Problem statement
Please return all lines in the listing holding the word "your".

The records
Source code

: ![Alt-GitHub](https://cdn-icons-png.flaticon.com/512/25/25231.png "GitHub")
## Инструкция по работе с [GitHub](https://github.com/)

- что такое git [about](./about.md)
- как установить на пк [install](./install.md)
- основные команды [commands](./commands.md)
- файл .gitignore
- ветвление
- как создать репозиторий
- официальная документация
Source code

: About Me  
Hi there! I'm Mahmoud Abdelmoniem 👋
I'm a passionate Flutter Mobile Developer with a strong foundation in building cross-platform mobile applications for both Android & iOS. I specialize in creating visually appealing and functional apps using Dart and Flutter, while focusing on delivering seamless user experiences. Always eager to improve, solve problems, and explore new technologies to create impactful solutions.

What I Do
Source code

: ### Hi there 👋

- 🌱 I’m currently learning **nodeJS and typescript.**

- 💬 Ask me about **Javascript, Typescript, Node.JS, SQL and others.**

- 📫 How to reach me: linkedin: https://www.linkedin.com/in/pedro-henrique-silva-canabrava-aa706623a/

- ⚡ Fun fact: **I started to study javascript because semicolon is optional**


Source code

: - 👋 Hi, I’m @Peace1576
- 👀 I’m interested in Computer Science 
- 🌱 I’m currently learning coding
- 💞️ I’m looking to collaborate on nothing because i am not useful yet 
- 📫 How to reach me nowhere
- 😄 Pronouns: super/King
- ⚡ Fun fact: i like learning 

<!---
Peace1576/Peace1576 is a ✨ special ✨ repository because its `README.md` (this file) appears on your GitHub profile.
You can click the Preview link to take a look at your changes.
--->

...

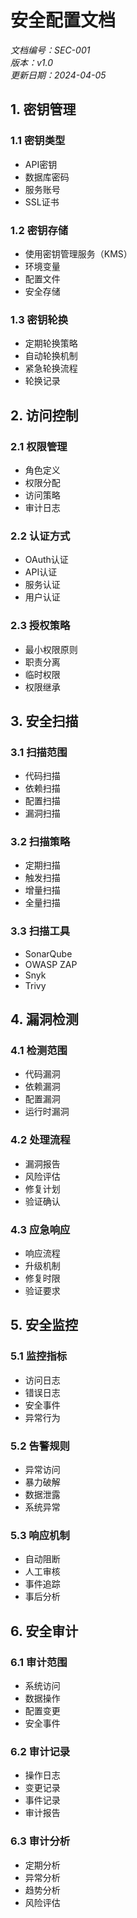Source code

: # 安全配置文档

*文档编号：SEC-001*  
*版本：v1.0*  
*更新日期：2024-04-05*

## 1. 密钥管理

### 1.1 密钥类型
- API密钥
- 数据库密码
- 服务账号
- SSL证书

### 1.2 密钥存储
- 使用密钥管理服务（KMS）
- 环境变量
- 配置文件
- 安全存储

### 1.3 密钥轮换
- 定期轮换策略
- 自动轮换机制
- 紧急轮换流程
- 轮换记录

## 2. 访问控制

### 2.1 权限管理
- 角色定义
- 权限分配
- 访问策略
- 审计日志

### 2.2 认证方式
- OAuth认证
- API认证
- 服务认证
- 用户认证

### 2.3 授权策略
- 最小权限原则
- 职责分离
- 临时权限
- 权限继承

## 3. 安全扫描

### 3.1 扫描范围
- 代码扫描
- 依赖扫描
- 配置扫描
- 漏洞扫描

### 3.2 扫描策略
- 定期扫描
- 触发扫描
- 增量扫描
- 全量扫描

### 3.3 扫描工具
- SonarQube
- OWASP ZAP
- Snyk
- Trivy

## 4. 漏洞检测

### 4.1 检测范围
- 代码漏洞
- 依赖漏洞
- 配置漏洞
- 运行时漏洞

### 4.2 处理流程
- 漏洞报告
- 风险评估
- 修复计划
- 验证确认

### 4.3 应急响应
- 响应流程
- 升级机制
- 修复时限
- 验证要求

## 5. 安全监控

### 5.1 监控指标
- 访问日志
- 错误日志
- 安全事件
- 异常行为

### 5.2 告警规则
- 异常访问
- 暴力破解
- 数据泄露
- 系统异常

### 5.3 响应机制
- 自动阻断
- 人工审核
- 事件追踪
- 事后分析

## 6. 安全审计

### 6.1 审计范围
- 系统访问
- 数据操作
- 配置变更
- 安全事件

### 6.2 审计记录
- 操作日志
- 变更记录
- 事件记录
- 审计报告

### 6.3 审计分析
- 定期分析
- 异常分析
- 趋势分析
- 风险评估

Answer for the task
Peace1576/Peace1576 is a ✨ special ✨ repository because its `README.md` (this file) appears on your GitHub profile.
You can click the Preview link to take a look at your changes.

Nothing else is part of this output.